21 Eylül 2021

​İbn Haldun, Şehir ve Adalet

Şehir medeniyetin maddesi, devlet formu ise İbn Haldun’un umran olarak izah ettiği süreçte gelişen bir gaye ve amaç olup kendi değerleri bağlamında hayat içerisinde aşikâr olur. Mekâna zaman içinde vurulan insani mühür olarak medeniyet; bir üslup ile nevi şahsına münhasırlık kazanır. Ki Turgut Cansever, İslam’da Şehir ve Mimari adlı eserinde üslûp, gerçekliğin iki organize edici ilkesi olan bir zaman ve mekân anlayışıdır. Bu iki kategori sayesinde insan kendi ürününü geliştirir. Bu sebeple sanat, mekân bilincidir ve içinde mekânın kavrandığı zaman vasıtasıyla organize edilmelidir, der.

İbn Haldun, umran yahut medeniyet nazariyesinin merkezine, insanın makul hareketlerini koyar. Buradaki izah, yöntem içeriğini Aristoteles’in sebepler ilkesinden alarak varlıkta oluşan insani yapıyı izah eder. İnsanın aileden başlayarak oluşturduğu toplu hayatın içinde kademeli olarak bir gaye peşinde hayat teşekkül eder. Bedavet/göçer hayatındaki insan hadari/şehirli/konak bir hayatı ararken insan asabiye denilen kavram ile devleti amaçlar. Hülasa medeniyeti var eden toplum-devlet-şehir üçlüsü bu yönde teşekkül eder. “Mülk ve hanedanlık asabiyetin ulaşmak istediği bir gayedir. Hadaret de bedeviliğin ulaşmak istediği bir gayedir. Hanedanlık ve mülk, alemin ve umranın sureti (formu)dir. Tebaa, şehirler ve sair ahval (itibariyle alem ve umran) da tümü ile o suretin maddesini teşkil eder.Şehir burada izah edilen manasıyla bir asabiyenin- bir toplumun- devlet yapısı içinde hadaret teşekkül ettirmesi sırasında umran içindeki tezahürüdür. Şehrin bir gayesi olduğu gibi şehir bizzat hadari dönüşümün gayesi oluyor. Böylece biz şehrin sureti olan ikinci teşekkül aşamasının İbn Haldun nazariyesindeki yerini belirlemiş oluyor. Şehir bu bakımdan medeniyet için merkezi bir kavramdır. Ok-yay teorisinde izaha çalıştığımız üzere bu üç unsur belirli değerleri muhtevi olarak bir biçim ve üslup içerisinde hayatı kurarken şehir bu yapının gerçekleşmesinin ana zemini olarak ortaya çıkar.

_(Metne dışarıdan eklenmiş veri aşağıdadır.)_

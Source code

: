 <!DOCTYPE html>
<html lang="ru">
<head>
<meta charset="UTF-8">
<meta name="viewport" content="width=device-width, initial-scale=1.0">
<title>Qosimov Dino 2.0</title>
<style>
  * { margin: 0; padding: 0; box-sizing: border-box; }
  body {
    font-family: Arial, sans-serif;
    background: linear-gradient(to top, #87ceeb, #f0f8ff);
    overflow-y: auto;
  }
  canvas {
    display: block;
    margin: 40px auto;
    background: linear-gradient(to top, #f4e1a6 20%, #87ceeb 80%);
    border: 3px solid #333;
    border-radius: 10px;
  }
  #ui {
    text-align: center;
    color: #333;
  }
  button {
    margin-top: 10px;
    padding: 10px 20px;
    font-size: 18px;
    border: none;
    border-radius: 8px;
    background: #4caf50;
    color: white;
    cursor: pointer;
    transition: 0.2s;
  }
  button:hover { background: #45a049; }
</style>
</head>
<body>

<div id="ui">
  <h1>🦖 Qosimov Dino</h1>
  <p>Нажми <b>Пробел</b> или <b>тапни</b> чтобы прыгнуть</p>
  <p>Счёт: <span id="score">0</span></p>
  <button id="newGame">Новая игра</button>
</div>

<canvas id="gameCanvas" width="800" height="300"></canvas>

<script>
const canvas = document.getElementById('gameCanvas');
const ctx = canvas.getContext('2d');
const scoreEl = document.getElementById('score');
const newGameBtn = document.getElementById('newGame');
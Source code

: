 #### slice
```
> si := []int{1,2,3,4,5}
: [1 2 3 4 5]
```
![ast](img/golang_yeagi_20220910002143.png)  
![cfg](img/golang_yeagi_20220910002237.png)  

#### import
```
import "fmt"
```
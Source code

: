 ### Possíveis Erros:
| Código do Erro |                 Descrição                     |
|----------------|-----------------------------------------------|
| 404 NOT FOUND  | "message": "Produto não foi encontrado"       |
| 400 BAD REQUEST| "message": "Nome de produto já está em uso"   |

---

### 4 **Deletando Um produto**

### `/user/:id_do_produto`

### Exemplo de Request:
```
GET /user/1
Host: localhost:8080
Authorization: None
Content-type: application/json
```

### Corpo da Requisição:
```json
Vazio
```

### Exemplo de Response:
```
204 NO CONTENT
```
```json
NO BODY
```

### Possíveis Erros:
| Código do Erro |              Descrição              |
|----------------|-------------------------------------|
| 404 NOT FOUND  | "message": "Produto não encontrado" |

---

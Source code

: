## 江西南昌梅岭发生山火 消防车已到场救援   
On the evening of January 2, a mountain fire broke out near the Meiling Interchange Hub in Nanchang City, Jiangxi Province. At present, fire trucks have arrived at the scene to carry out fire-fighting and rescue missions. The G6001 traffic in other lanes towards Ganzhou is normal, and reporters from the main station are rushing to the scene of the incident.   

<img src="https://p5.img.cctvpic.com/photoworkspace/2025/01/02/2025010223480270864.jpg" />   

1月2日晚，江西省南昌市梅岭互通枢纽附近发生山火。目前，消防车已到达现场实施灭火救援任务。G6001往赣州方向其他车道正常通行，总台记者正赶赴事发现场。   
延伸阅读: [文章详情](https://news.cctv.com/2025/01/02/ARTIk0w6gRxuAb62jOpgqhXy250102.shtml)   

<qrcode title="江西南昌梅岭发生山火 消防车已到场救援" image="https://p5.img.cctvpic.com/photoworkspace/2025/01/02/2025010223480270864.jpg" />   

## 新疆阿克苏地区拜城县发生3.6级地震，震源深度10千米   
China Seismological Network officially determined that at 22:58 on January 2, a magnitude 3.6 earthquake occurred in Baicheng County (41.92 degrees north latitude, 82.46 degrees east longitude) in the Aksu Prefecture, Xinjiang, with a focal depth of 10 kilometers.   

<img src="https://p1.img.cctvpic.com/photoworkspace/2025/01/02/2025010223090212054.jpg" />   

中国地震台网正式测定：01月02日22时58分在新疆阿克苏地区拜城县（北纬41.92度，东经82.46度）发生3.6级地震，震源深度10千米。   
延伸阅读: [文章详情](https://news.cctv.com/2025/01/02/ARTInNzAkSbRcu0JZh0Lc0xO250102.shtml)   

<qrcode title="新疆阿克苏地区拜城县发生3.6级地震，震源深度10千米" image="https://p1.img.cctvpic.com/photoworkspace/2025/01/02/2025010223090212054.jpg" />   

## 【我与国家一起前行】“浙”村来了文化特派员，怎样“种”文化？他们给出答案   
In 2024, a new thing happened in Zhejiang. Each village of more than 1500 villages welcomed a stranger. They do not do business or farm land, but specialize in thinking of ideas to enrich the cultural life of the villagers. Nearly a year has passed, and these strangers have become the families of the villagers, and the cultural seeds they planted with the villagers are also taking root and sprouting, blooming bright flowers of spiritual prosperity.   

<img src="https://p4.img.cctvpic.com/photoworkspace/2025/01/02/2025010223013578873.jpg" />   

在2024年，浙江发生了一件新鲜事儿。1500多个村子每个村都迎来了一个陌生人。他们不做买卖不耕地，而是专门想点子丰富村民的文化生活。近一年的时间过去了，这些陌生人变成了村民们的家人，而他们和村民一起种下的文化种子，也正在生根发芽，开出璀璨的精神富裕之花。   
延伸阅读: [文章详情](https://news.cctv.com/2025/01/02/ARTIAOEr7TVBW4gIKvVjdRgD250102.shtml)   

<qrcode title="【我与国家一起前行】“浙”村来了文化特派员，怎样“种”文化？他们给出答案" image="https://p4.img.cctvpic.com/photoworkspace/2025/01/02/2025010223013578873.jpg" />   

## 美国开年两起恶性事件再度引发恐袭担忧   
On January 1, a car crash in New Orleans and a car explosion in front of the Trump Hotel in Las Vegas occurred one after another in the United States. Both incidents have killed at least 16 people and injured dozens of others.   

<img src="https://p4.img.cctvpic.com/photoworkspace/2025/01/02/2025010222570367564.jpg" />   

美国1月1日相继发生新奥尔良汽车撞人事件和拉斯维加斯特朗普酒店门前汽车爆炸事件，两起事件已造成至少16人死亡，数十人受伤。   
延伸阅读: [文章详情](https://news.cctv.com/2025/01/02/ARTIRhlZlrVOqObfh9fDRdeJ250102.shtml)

Şehir, İbn Haldun’un ifade ettiği üzere bir barınma, korunma ve ötesinde savunma mekânıdır. İbn Haldun’a göre “Mülk iki esas üzerine bina kılınmıştır. Bir mülkte bu iki esasın mevcudiyeti zaruridir. Birincisi asker ve ordu tabir edilen şevket ve asabiyettir. İkincisi, bu ordunun ayakta durabilmesi ve mülkün ihtiyaç duyduğu ahvalin (ve devletin temel masraflarının) görülebilmesi için lüzumlu olan mal ve paradır.” Burada İbn Haldun mülk yani devletin dayandığı esaslar cümlesinden asker ve orduyu sayarken şehre de bu manada bir mefhum yükler : “Şehir, hakikatte çok sayıda asker yerine geçer. Surların korunmak imkânı vardır. Bu esnada çok sayıda askere ve büyük şevkete ihtiyaç duyulmaz.” tespitleriyle şehre dair bakış açısını devletin unsurları ile birleştirerek destekler. Bu noktada şehirleri zarardan korumak noktası “Bunun için şehirdeki bütün ev ve meskenlerin etrafını surlarla kuşatmak, göz önünde bulundurulur. Sonra şehrin ulaşılması zor bir yerde kurulması şartına riayet edilir. Böyle bir yer de ya dağ başındaki yüksek ve sarp bir tepe olur veya ağaç veya taş köprüden geçilmedikçe ulaşılamayacak tarzda çevresi bir deniz veya nehir tarafından kuşatılan bir yer olur. Bu suretle böyle bir yeri düşmanın zapt etmesi zorlaşır, buranın koruma ve savunma kudreti kat kat artar.” İşte şehir bu manada bir medeniyeti kuran ve koruyan mekan olarak ortaya çıkar. Bir asabiyenin korunması noktasında şehir önem taşır.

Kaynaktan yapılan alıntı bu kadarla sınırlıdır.